EXERCISE PROMPT: Which lines in the records below contain the word "repository"? Copy each one.

Document images with source code
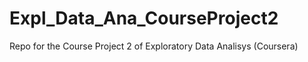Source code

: Expl_Data_Ana_CourseProject2
============================

Repo for the Course Project 2 of Exploratory Data Analisys (Coursera)
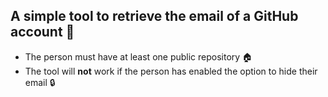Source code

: ## A simple tool to retrieve the email of a GitHub account 📧

- The person must have at least one public repository 🏠
- The tool will **not** work if the person has enabled the option to hide their email 🔒
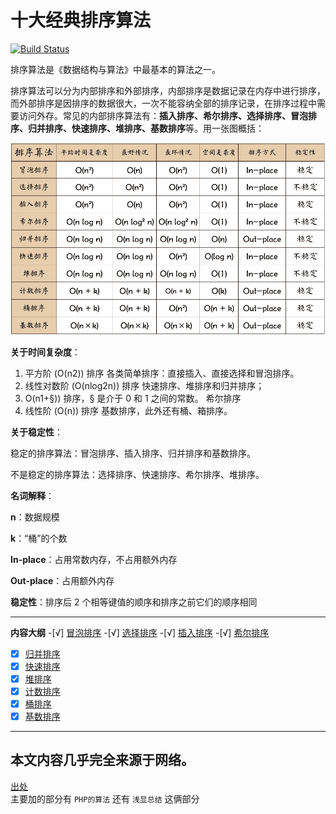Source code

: # 十大经典排序算法

[![Build Status](https://travis-ci.org/hustcc/JS-Sorting-Algorithm.svg?branch=master)](https://github.com/meixiaofei/Algorithm)

排序算法是《数据结构与算法》中最基本的算法之一。

排序算法可以分为内部排序和外部排序，内部排序是数据记录在内存中进行排序，而外部排序是因排序的数据很大，一次不能容纳全部的排序记录，在排序过程中需要访问外存。常见的内部排序算法有：**插入排序、希尔排序、选择排序、冒泡排序、归并排序、快速排序、堆排序、基数排序**等。用一张图概括：

![十大经典排序算法 概览截图](res/sort.png)


**关于时间复杂度**：

1. 平方阶 (O(n2)) 排序
    各类简单排序：直接插入、直接选择和冒泡排序。
2. 线性对数阶 (O(nlog2n)) 排序
    快速排序、堆排序和归并排序；
3. O(n1+§)) 排序，§ 是介于 0 和 1 之间的常数。
    希尔排序
4. 线性阶 (O(n)) 排序
    基数排序，此外还有桶、箱排序。


**关于稳定性**：

稳定的排序算法：冒泡排序、插入排序、归并排序和基数排序。

不是稳定的排序算法：选择排序、快速排序、希尔排序、堆排序。


**名词解释**：

**n**：数据规模

**k**：“桶”的个数

**In-place**：占用常数内存，不占用额外内存

**Out-place**：占用额外内存

**稳定性**：排序后 2 个相等键值的顺序和排序之前它们的顺序相同

----
**内容大纲**
-[√] [冒泡排序](1.bubbleSort.md)
-[√] [选择排序](2.selectionSort.md)
-[√] [插入排序](3.insertionSort.md)
-[√] [希尔排序](4.shellSort.md)
-[x] [归并排序](5.mergeSort.md)
-[x] [快速排序](6.quickSort.md)
-[x] [堆排序](7.heapSort.md)
-[x] [计数排序](8.countingSort.md)
-[x] [桶排序](9.bucketSort.md)
-[x] [基数排序](10.radixSort.md)
----

本文内容几乎完全来源于网络。
----
[出处](https://github.com/hustcc/JS-Sorting-Algorithm)  
主要加的部分有 `PHP的算法` 还有 `浅显总结` 这俩部分
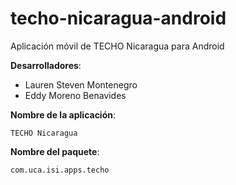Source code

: # techo-nicaragua-android
Aplicación móvil de TECHO Nicaragua para Android

**Desarrolladores**:

* Lauren Steven Montenegro
* Eddy Moreno Benavides

**Nombre de la aplicación**:

`TECHO Nicaragua`

**Nombre del paquete**:

`com.uca.isi.apps.techo`
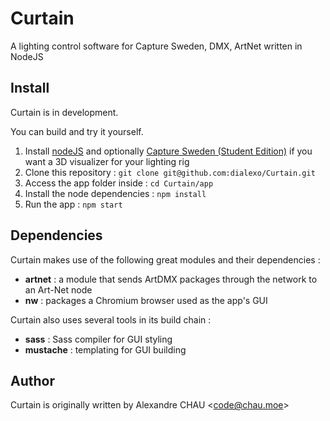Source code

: # Curtain

A lighting control software for Capture Sweden, DMX, ArtNet written in NodeJS

## Install

Curtain is in development.

You can build and try it yourself.

1. Install [nodeJS](https://nodejs.org/en/) and optionally [Capture Sweden (Student Edition)](http://www.capturesweden.com/Download/Student-Edition) if you want a 3D visualizer for your lighting rig
2. Clone this repository : `git clone git@github.com:dialexo/Curtain.git`
3. Access the app folder inside : `cd Curtain/app`
4. Install the node dependencies : `npm install`
5. Run the app : `npm start`

## Dependencies

Curtain makes use of the following great modules and their dependencies :

- **artnet** : a module that sends ArtDMX packages through the network to an Art-Net node
- **nw** : packages a Chromium browser used as the app's GUI

Curtain also uses several tools in its build chain :

- **sass** : Sass compiler for GUI styling
- **mustache** : templating for GUI building

## Author

Curtain is originally written by Alexandre CHAU \<code@chau.moe>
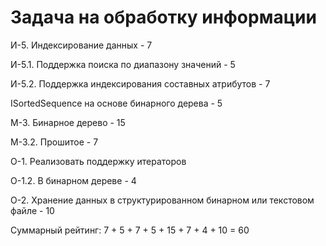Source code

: # Задача на обработку информации


И-5. Индексирование данных - 7

И-5.1. Поддержка поиска по диапазону значений - 5

И-5.2. Поддержка индексирования составных атрибутов - 7

ISortedSequence на основе бинарного дерева - 5

М-3. Бинарное дерево - 15

М-3.2. Прошитое - 7

О-1. Реализовать поддержку итераторов

О-1.2. В бинарном дереве - 4

О-2. Хранение данных в структурированном бинарном или текстовом файле - 10


Суммарный рейтинг: 7 + 5 + 7 + 5 + 15 + 7 + 4 + 10 = 60
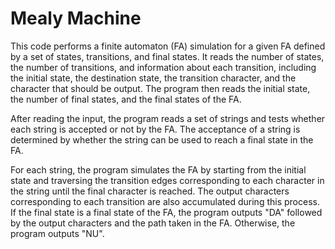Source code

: <h1> Mealy Machine</h1>

This code performs a finite automaton (FA) simulation for a given FA defined by a set of states, transitions, and final states. It reads the number of states, the number of transitions, and information about each transition, including the initial state, the destination state, the transition character, and the character that should be output. The program then reads the initial state, the number of final states, and the final states of the FA.

After reading the input, the program reads a set of strings and tests whether each string is accepted or not by the FA. The acceptance of a string is determined by whether the string can be used to reach a final state in the FA.

For each string, the program simulates the FA by starting from the initial state and traversing the transition edges corresponding to each character in the string until the final character is reached. The output characters corresponding to each transition are also accumulated during this process. If the final state is a final state of the FA, the program outputs "DA" followed by the output characters and the path taken in the FA. Otherwise, the program outputs "NU".

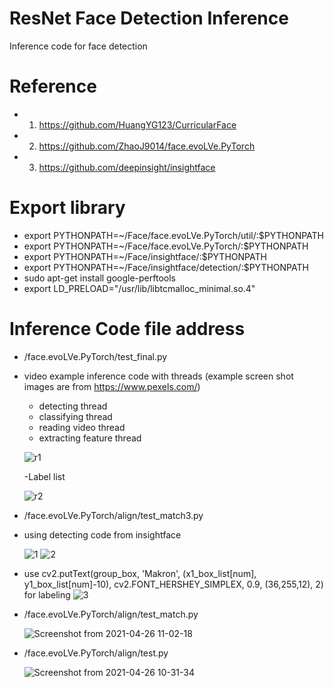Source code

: # ResNet Face Detection Inference
Inference code for face detection

# Reference
- 1. https://github.com/HuangYG123/CurricularFace
- 2. https://github.com/ZhaoJ9014/face.evoLVe.PyTorch
- 3. https://github.com/deepinsight/insightface

# Export library
- export PYTHONPATH=~/Face/face.evoLVe.PyTorch/util/:$PYTHONPATH
- export PYTHONPATH=~/Face/face.evoLVe.PyTorch/:$PYTHONPATH
- export PYTHONPATH=~/Face/insightface/:$PYTHONPATH
- export PYTHONPATH=~/Face/insightface/detection/:$PYTHONPATH
- sudo apt-get install google-perftools
- export LD_PRELOAD="/usr/lib/libtcmalloc_minimal.so.4"

# Inference Code file address
- /face.evoLVe.PyTorch/test_final.py

- video example inference code with threads (example screen shot images are from https://www.pexels.com/)
  - detecting thread 
  - classifying thread
  - reading video thread
  - extracting feature thread
  
  ![r1](https://user-images.githubusercontent.com/62841284/116641523-d732df00-a9a7-11eb-9e7d-79bf48b5da00.png)
  
  -Label list
  
  ![r2](https://user-images.githubusercontent.com/62841284/116641538-dbf79300-a9a7-11eb-8624-f83451e9f876.png)


- /face.evoLVe.PyTorch/align/test_match3.py
- using detecting code from insightface
  
  ![1](https://user-images.githubusercontent.com/62841284/116346345-0a009a00-a825-11eb-9350-d661d8c37ad2.png)
  ![2](https://user-images.githubusercontent.com/62841284/116346351-0c62f400-a825-11eb-8c5a-ad01edb0fc16.png)

- use cv2.putText(group_box, 'Makron', (x1_box_list[num], y1_box_list[num]-10), cv2.FONT_HERSHEY_SIMPLEX, 0.9, (36,255,12), 2) for labeling
  ![3](https://user-images.githubusercontent.com/62841284/116355011-353eb580-a834-11eb-945f-1b4951098818.png)


- /face.evoLVe.PyTorch/align/test_match.py

  ![Screenshot from 2021-04-26 11-02-18](https://user-images.githubusercontent.com/62841284/116019487-3da1bf80-a67f-11eb-9f40-ffa31554ffce.png)


- /face.evoLVe.PyTorch/align/test.py

  ![Screenshot from 2021-04-26 10-31-34](https://user-images.githubusercontent.com/62841284/116019244-c2d8a480-a67e-11eb-8863-eeea86a69cd8.png)

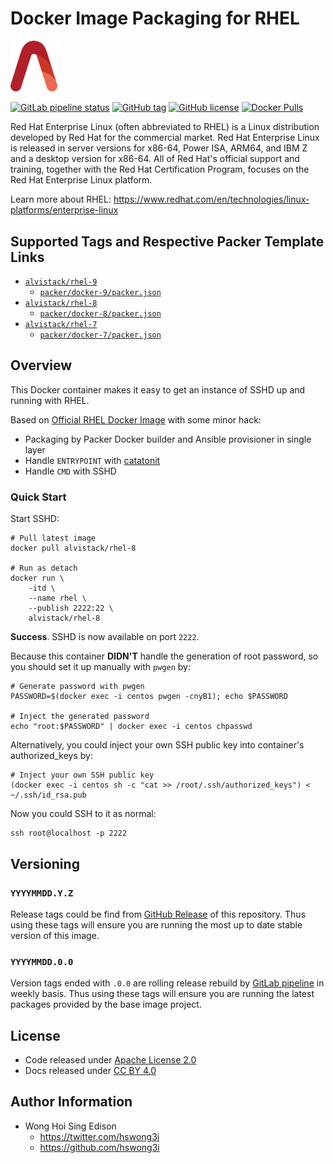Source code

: # Docker Image Packaging for RHEL

<img src="/alvistack.svg" width="75" alt="AlviStack">

[![GitLab pipeline status](https://img.shields.io/gitlab/pipeline/alvistack/docker-rhel/master)](https://gitlab.com/alvistack/docker-rhel/-/pipelines)
[![GitHub tag](https://img.shields.io/github/tag/alvistack/docker-rhel.svg)](https://github.com/alvistack/docker-rhel/tags)
[![GitHub license](https://img.shields.io/github/license/alvistack/docker-rhel.svg)](https://github.com/alvistack/docker-rhel/blob/master/LICENSE)
[![Docker Pulls](https://img.shields.io/docker/pulls/alvistack/rhel-8.svg)](https://hub.docker.com/r/alvistack/rhel-8)

Red Hat Enterprise Linux (often abbreviated to RHEL) is a Linux distribution developed by Red Hat for the commercial market. Red Hat Enterprise Linux is released in server versions for x86-64, Power ISA, ARM64, and IBM Z and a desktop version for x86-64. All of Red Hat's official support and training, together with the Red Hat Certification Program, focuses on the Red Hat Enterprise Linux platform.

Learn more about RHEL: <https://www.redhat.com/en/technologies/linux-platforms/enterprise-linux>

## Supported Tags and Respective Packer Template Links

  - [`alvistack/rhel-9`](https://hub.docker.com/r/alvistack/rhel-9)
      - [`packer/docker-9/packer.json`](https://github.com/alvistack/docker-rhel/blob/master/packer/docker-9/packer.json)
  - [`alvistack/rhel-8`](https://hub.docker.com/r/alvistack/rhel-8)
      - [`packer/docker-8/packer.json`](https://github.com/alvistack/docker-rhel/blob/master/packer/docker-8/packer.json)
  - [`alvistack/rhel-7`](https://hub.docker.com/r/alvistack/rhel-7)
      - [`packer/docker-7/packer.json`](https://github.com/alvistack/docker-rhel/blob/master/packer/docker-7/packer.json)

## Overview

This Docker container makes it easy to get an instance of SSHD up and running with RHEL.

Based on [Official RHEL Docker Image](https://access.redhat.com/articles/4238681) with some minor hack:

  - Packaging by Packer Docker builder and Ansible provisioner in single layer
  - Handle `ENTRYPOINT` with [catatonit](https://github.com/openSUSE/catatonit)
  - Handle `CMD` with SSHD

### Quick Start

Start SSHD:

    # Pull latest image
    docker pull alvistack/rhel-8
    
    # Run as detach
    docker run \
        -itd \
        --name rhel \
        --publish 2222:22 \
        alvistack/rhel-8

**Success**. SSHD is now available on port `2222`.

Because this container **DIDN'T** handle the generation of root password, so you should set it up manually with `pwgen` by:

    # Generate password with pwgen
    PASSWORD=$(docker exec -i centos pwgen -cnyB1); echo $PASSWORD
    
    # Inject the generated password
    echo "root:$PASSWORD" | docker exec -i centos chpasswd

Alternatively, you could inject your own SSH public key into container's authorized\_keys by:

    # Inject your own SSH public key
    (docker exec -i centos sh -c "cat >> /root/.ssh/authorized_keys") < ~/.ssh/id_rsa.pub

Now you could SSH to it as normal:

    ssh root@localhost -p 2222

## Versioning

### `YYYYMMDD.Y.Z`

Release tags could be find from [GitHub Release](https://github.com/alvistack/docker-rhel/tags) of this repository. Thus using these tags will ensure you are running the most up to date stable version of this image.

### `YYYYMMDD.0.0`

Version tags ended with `.0.0` are rolling release rebuild by [GitLab pipeline](https://gitlab.com/alvistack/docker-rhel/-/pipelines) in weekly basis. Thus using these tags will ensure you are running the latest packages provided by the base image project.

## License

  - Code released under [Apache License 2.0](LICENSE)
  - Docs released under [CC BY 4.0](http://creativecommons.org/licenses/by/4.0/)

## Author Information

  - Wong Hoi Sing Edison
      - <https://twitter.com/hswong3i>
      - <https://github.com/hswong3i>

WRITTEN SOLUTION:
- The person must have at least one public repository 🏠
2. Clone this repository : `git clone git@github.com:dialexo/Curtain.git`
Release tags could be find from [GitHub Release](https://github.com/alvistack/docker-rhel/tags) of this repository. Thus using these tags will ensure you are running the most up to date stable version of this image.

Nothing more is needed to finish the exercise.